Pasaron los años y seguimos con la tradición. Me casé con un alemán judío que junto a su familia se salvó refugiándose en Holanda, gracias a una vecina que les advirtió que huyeran y a la “Jewish Colonization Association”, quien por el Barón Hirsch, pudo comprar tierras en la Argentina para salvarlos de Europa, habiendo sido “la epopeya de los gauchos judíos”. La familia de mi esposo fue destinada a la colonia agrícola para los judíos alemanes que huían perseguidos por el nazismo, se instalaron en Avigdor, en la provincia de Entre Ríos.
En medio de la Selva Montiel, en condiciones precarias, siguieron haciendo el Séder, la ceremonia, en medio del campo. Cuando pudieron vinieron a Buenos Aires y sus hijos trabajaron y estudiaron. Uno de ellos fue mi esposo, con quien junto a su familia pude conocer cómo habían celebrado los alemanes judíos la Pascua en libertad, diferente a los judíos de Europa Oriental en guetos y en zonas de residencia, separados de los no judíos. Los iekes, judíos alemanes, no conocían el guefilte fisih, pero al emigrar hubo intercambio gastronómico entre ambos, e inclusive con costumbres de los sefaradíes, los dispersos de España por la Inquisición.
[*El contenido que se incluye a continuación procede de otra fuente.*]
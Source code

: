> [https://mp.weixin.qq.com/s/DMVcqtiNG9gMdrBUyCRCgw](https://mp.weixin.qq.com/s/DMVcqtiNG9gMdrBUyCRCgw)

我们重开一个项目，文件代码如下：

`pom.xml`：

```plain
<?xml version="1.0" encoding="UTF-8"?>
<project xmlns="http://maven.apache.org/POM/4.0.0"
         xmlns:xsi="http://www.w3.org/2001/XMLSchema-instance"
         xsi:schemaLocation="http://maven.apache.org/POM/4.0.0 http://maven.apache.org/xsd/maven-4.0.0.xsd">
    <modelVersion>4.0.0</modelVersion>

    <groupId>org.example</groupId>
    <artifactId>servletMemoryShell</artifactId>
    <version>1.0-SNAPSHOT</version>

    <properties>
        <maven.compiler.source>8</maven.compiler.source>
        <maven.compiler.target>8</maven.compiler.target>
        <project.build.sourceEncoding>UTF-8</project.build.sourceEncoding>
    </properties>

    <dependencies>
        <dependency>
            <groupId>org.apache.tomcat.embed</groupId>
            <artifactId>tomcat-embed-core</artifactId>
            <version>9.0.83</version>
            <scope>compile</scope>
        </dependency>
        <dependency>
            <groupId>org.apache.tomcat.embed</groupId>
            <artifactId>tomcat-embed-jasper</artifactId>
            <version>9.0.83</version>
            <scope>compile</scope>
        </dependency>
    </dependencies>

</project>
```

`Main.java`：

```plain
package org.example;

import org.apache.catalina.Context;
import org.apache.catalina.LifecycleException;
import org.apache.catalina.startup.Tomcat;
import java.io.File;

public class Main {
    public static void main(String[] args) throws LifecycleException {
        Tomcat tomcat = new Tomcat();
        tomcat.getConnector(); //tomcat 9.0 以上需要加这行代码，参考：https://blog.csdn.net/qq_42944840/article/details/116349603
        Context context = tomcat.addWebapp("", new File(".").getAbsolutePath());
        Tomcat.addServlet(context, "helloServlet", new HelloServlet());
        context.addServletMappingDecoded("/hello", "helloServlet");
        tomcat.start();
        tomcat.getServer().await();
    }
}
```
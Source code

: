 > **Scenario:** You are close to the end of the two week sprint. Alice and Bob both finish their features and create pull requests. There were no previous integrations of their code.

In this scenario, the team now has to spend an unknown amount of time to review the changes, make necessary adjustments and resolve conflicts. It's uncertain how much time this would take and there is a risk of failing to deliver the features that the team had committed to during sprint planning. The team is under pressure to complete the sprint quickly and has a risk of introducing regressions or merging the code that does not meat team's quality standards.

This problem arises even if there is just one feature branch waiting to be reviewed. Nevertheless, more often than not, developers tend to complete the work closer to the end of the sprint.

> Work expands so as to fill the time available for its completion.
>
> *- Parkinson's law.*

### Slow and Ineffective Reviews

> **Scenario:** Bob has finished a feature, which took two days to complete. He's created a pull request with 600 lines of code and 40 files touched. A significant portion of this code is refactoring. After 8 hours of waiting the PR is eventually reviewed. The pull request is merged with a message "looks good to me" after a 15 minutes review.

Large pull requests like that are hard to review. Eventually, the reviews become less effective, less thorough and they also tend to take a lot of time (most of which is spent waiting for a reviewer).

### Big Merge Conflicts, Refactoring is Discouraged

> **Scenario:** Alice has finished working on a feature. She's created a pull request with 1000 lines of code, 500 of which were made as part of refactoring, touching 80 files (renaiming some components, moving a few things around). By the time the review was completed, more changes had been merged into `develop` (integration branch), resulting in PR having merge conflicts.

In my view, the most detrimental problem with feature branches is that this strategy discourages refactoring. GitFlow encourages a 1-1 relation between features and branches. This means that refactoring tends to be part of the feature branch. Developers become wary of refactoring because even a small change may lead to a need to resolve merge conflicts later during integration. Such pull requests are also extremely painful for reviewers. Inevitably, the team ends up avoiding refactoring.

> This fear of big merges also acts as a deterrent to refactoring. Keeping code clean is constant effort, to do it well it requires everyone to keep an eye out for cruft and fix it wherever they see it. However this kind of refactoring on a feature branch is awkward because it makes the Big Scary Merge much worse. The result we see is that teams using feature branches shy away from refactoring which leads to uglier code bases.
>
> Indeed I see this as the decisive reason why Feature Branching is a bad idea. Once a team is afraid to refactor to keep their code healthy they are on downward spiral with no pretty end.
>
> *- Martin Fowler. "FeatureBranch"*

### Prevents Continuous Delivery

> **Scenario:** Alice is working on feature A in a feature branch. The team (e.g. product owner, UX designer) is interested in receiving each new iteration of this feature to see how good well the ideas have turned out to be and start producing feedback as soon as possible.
Mis suegros pudieron traer vajilla, y entre ella ornamentos judaicos, que yo no conocía, por el contrario, mi familia al emigrar poco pudo traer salvo los candelabros y los libros de rezos.
Me casé, tuve hijos, en un accidente perdí a mi hija mayor. Se acercaba Pésaj, mi esposo y yo decidimos que nuestra celebración sería un ejemplo para nuestros hijos si invitábamos a todos nuestros amigos con sus hijos. Lo hicimos, porque los judíos nunca se detuvieron ante nada, y fueron y son el ejemplo de continuidad. Así fue ese camino trazado por el que hoy continúan nuestros hijos con sus hijos, invitando a los suyos y sus hijos, y algo más, a no judíos a compartir tan bella recordación que dignifica la existencia, la de ser libre. Porque en nuestra casa siempre invitábamos a los que no eran de la colectividad, para qué aprendieran qué era Pésaj, les hacíamos leer algo de la Hágada (libro de Pésaj), les dábamos en fonética la letra de las canciones sintiéndonos orgullosos de abrir nuestras casas y mesas, porque no teníamos nada que esconder y mucho para mostrar de nuestra religión.
Este año, con esta nueva plaga, seremos una mesa virtual de familia y amigos, pero estaremos como siempre juntos. Extraño mis corridas y compras, mis preparativos, cocinar, sacar la vajilla y dejar puesta la mesa para numerosos invitados…Pero con el celular, el zoom y el amor de siempre, tendré a mis seres queridos presentes, también los que ya no están pero que siguen viviendo en mi alma, y estaremos como soldados que custodian la tradición a pesar del coronavirus.